Wow, thanks everyone for engaging with this line of questioning!
Let me try to respond to all of the interesting thoughts folks have thrown out.
@rafael.guerra
Do not know about a single function that does that. For a moving average you may use a 2-step solution: (i) interpolate the series to a constant time step and then (ii) use convolution with the required window lenght.
For some aggregations (like counting the number of trades) that I want to compute, interpolation is not a viable solution. However, on the other hand it might be interesting to interpolate to allow a fixed structure to allow for things like learning aggregations as a convnet. I’ll tuck this idea away!
Stock market is not my cup of tea, but a general question if you will: what happens if within a “bucket” with 2 h span most trade takes place in the first 30 min with sell price ~USD100 and that during the next 1h30 fewer trades are registered selling at ~USD50? Should the average price over the 2h-bucket be weighted by the number of transactions or by the time duration the price stayed at a given level?
Bucketing by time will naturally lose a lot of information like this. One approach that can help address this particular situation is to aggregate first to very granular bars (if you’re not familiar with the lingo, “bars” is a fairly standard finance term for aggregations of trade information across time, total dollar value, etc.).
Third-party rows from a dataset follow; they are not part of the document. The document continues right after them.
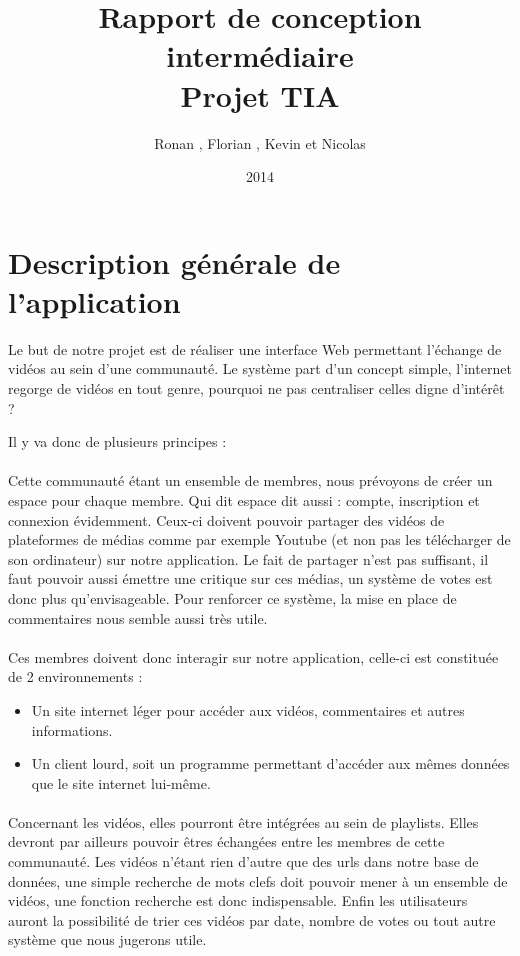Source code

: \documentclass{article}
\title{Rapport de conception intermédiaire\\
Projet TIA}
\author{Ronan \bsc{Abhamon}, Florian \bsc{Bigard}, Kevin \bsc{Hivert} et Nicolas \bsc{Reynaud}}
\date{2014}
\begin{document}
\maketitle

\newpage

\renewcommand{\contentsname}{Sommaire}
\tableofcontents
\newpage

\section{Description générale de l'application}

Le but de notre projet est de réaliser une interface Web permettant l'échange de vidéos au sein d'une communauté.
Le système part d'un concept simple, l'internet regorge de vidéos en tout genre, pourquoi ne pas centraliser celles digne d'intérêt ?

Il y va donc de plusieurs principes :

\paragraph{}
Cette communauté étant un ensemble de membres, nous prévoyons de créer un espace pour chaque membre. Qui dit espace dit aussi : 
compte, inscription et connexion évidemment. Ceux-ci doivent pouvoir partager des vidéos de plateformes de médias comme par exemple Youtube
(et non pas les télécharger de son ordinateur) sur notre application.
Le fait de partager n'est pas suffisant, il faut pouvoir aussi émettre une critique sur ces médias, un système de votes est donc plus
qu'envisageable. Pour renforcer ce système, la mise en place de commentaires nous semble aussi très utile. 

\paragraph{}
Ces membres doivent donc interagir sur notre application, celle-ci est constituée de 2 environnements :
\begin{itemize}
	\item Un site internet léger pour accéder aux vidéos, commentaires et autres informations.
	\item Un client lourd, soit un programme permettant d'accéder aux mêmes données que le site internet lui-même.
\end{itemize}

\paragraph{} Concernant les vidéos, elles pourront être intégrées au sein de playlists. Elles devront par ailleurs pouvoir êtres 
échangées entre les membres de cette communauté. Les vidéos n'étant rien d'autre que des urls dans notre base de données, une simple
recherche de mots clefs doit pouvoir mener à un ensemble de vidéos, une fonction recherche est donc indispensable. Enfin les utilisateurs
auront la possibilité de trier ces vidéos par date, nombre de votes ou tout autre système que nous jugerons utile.
\end{document}
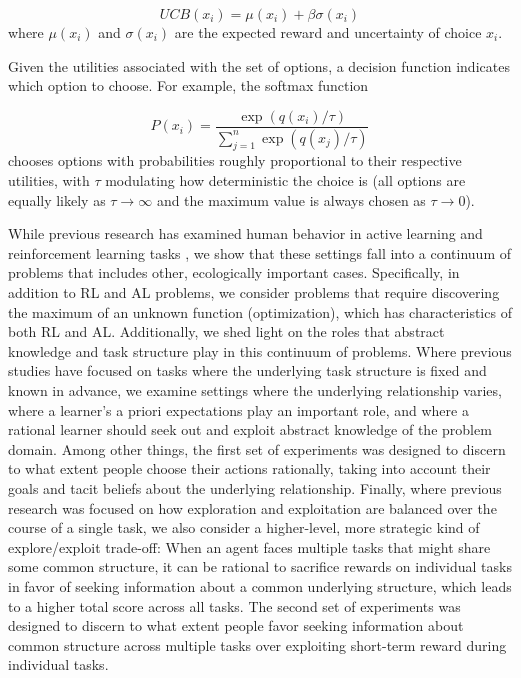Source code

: \documentclass[10pt,letterpaper]{article}
\begin{document}
		$$UCB(x_{i}) = \mu(x_{i}) + \beta \sigma(x_{i}) $$
		where $\mu(x_{i})$ and $\sigma(x_{i})$ are the expected reward and uncertainty of choice $x_{i}$. 
		
		Given the utilities associated with the set of options, a decision function indicates which option to choose. For example, the softmax function \cite{Sutton1998a}
		
		$$P(x_{i})=\frac{\exp(q(x_{i})/\tau)}{\sum_{j=1}^{n}\exp(q(x_{j})/\tau)} $$
		chooses options with probabilities roughly proportional to their respective utilities, with $\tau$ modulating how deterministic the choice is (all options are equally likely as $\tau \rightarrow \infty$ and the maximum value is always chosen as $\tau \rightarrow 0$).
		
		While previous research has examined human behavior in active learning \cite{} and reinforcement learning tasks \cite{}, we show that these settings fall into a continuum of problems that includes other, ecologically important cases. Specifically, in addition to RL and AL problems, we consider problems that require discovering the maximum of an unknown function (optimization), which has characteristics of both RL and AL. Additionally, we shed light on the roles that abstract knowledge and task structure play in this continuum of problems. Where previous studies have focused on tasks where the underlying task structure is fixed and known in advance, we examine settings where the underlying relationship varies, where a learner’s a priori expectations play an important role, and where a rational learner should seek out and exploit abstract knowledge of the problem domain. Among other things, the first set of experiments was designed to discern to what extent people choose their actions rationally, taking into account their goals and tacit beliefs about the underlying relationship. Finally, where previous research was focused on how exploration and exploitation are balanced over the course of a single task, we also consider a higher-level, more strategic kind of explore/exploit trade-off: When an agent faces multiple tasks that might share some common structure, it can be rational to sacrifice rewards on individual tasks in favor of seeking information about a common underlying structure, which leads to a higher total score across all tasks. The second set of experiments was designed to discern to what extent people favor seeking information about common structure across multiple tasks over exploiting short-term reward during individual tasks.
		
\end{document}
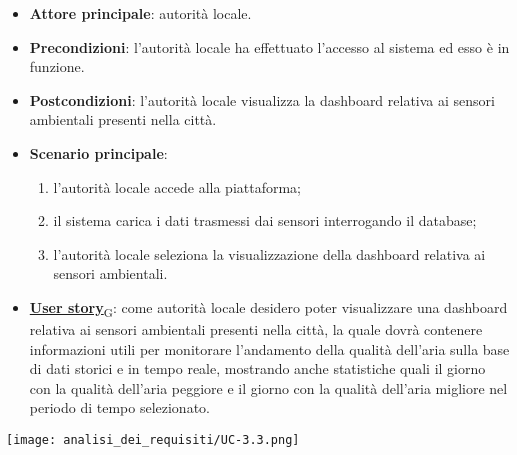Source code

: \begin{itemize}
	\item \textbf{Attore principale}: autorità locale.
	\item \textbf{Precondizioni}: l'autorità locale ha effettuato l'accesso al sistema ed esso è in funzione.
	\item \textbf{Postcondizioni}: l'autorità locale visualizza la dashboard relativa
	      ai sensori ambientali presenti nella città.
	\item \textbf{Scenario principale}:
	      \begin{enumerate}
		      \item l'autorità locale accede alla piattaforma;
		      \item il sistema carica i dati trasmessi dai sensori interrogando il database;
		      \item l'autorità locale seleziona la visualizzazione della dashboard relativa ai sensori ambientali.
	      \end{enumerate}
	\item \href{https://7last.github.io/docs/pb/documentazione-interna/glossario\#user-story}{\textbf{User story}\textsubscript{G}}:
	      come autorità locale desidero poter visualizzare una dashboard relativa ai sensori ambientali presenti nella città, la quale
	      dovrà contenere informazioni utili per monitorare l'andamento della qualità dell'aria sulla base di dati storici e in tempo reale, mostrando
	      anche statistiche quali il giorno con la qualità dell'aria peggiore e il giorno con la qualità dell'aria migliore nel periodo di tempo selezionato.
\end{itemize}
\begin{center}
	\texttt{[image: analisi\_dei\_requisiti/UC-3.3.png]}
\end{center}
From granular bars, you can compute time-weighted statistics like change in dollar-weighted price over time. Thus if you aggregate to minute bars and then aggregate those minute bars into hour bars, you can get hour bars with the kinds of indicator of sudden price change that you’re interested in.
@Skoffer
You can write iterator, which returns start_id:end_id
of the window.
So true! Once I tried actually starting to write an iterator, returning a range rather than a sequence of cartesian indices occurred to me as well. The tricky part is making sure to return an empty range for time periods with no rows. Luckily something like array[10:9]
returns an empty array!
@andrewdinhobl
I had to do this recently, and after some work got it down to a few lines in DataFrames. It assumes that you have a column called timestamp, and a period from the Dates
packages, e.g. Dates.Minute(5)
[code]
Wow, as a newcomer to DataFrames.jl
this totally blows me away!
It won’t give you buckets without an observation though.
Sadly, this is a bit of a dealbreaker for my particular use-case, since I want to be able to aggregate to things like “total dollar value traded during this period was zero” and also to make sure all time bars are evenly spaced.
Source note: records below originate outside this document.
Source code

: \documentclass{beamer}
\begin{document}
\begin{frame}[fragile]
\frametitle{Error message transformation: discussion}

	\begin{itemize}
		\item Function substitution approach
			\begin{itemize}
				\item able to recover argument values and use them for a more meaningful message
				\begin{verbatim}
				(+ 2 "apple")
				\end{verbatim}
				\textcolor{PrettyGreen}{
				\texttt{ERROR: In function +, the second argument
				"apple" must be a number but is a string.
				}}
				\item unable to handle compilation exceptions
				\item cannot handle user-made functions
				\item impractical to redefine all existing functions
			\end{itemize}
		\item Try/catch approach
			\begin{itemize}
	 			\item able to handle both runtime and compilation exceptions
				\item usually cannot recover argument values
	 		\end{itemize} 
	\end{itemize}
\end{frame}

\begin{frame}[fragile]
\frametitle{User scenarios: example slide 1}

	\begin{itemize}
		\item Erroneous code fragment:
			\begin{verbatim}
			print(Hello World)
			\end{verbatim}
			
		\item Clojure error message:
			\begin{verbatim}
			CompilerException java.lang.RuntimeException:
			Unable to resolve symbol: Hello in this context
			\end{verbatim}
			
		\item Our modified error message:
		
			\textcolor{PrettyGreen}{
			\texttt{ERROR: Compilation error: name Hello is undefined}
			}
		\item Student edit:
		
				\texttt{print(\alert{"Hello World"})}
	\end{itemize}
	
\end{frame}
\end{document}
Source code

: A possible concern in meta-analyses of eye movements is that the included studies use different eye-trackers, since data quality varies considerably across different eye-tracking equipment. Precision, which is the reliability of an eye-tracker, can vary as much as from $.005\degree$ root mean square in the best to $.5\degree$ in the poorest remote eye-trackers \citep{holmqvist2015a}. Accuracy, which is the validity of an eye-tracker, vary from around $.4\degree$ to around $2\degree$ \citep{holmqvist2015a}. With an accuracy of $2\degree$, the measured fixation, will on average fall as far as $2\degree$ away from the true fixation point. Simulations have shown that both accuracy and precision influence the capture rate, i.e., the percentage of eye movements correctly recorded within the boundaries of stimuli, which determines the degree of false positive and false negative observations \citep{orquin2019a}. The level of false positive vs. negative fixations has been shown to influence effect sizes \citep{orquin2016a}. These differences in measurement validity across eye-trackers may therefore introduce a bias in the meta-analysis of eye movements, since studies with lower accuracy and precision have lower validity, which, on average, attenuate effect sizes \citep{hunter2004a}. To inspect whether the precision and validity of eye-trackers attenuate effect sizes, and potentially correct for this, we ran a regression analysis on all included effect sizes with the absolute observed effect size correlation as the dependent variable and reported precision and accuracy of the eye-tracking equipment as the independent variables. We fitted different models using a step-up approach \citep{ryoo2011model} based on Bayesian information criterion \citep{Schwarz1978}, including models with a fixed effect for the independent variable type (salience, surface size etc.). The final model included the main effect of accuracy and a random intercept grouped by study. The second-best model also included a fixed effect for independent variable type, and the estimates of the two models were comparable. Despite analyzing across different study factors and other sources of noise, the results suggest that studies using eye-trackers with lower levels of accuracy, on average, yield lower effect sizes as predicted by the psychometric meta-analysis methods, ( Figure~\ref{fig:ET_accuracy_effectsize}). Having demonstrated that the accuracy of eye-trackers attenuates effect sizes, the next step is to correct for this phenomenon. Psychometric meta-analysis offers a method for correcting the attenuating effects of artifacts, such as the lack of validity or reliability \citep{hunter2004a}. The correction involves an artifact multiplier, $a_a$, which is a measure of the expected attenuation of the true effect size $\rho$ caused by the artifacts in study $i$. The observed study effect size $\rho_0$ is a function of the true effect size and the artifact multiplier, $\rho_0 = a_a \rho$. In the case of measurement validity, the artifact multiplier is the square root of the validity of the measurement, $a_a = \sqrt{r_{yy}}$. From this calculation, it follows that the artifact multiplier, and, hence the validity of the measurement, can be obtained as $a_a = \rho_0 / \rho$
Let me share my current solution
I implemented an iterator which will iterate over any array of timestamps and yield UnitRange
objects that match the integer indices of the start and end of every time bucket. If a time bucket is empty, an empty range like 10:9
will be returned.
struct RollingPeriodWindow
timestamps::AbstractArray{Dates.AbstractDateTime}
period::Dates.Period
end
struct RollingPeriodWindowState
index::Int
start_timestamp::Union{Nothing, Dates.AbstractDateTime}
end
RollingPeriodWindowState() = RollingPeriodWindowState(1, nothing)
function Base.iterate(
rolling::RollingPeriodWindow,
state::RollingPeriodWindowState=RollingPeriodWindowState()
)
max_index = length(rolling.timestamps)
if state.index > max_index
return nothing
end
index = state.index
start_index = index
start_timestamp = state.start_timestamp === nothing ? floor(rolling.timestamps[start_index], rolling.period) : state.start_timestamp
end_timestamp = start_timestamp + rolling.period
println(end_timestamp)
while index <= max_index && rolling.timestamps[index] < end_timestamp
index += 1
end
end_index = index - 1
next_state = RollingPeriodWindowState(index, end_timestamp)
return (start_index:end_index, next_state)
end
Base.IteratorSize(IterType::RollingPeriodWindow) = Base.SizeUnknown()
Base.IteratorEltype(IterType::RollingPeriodWindow) = Base.HasEltype()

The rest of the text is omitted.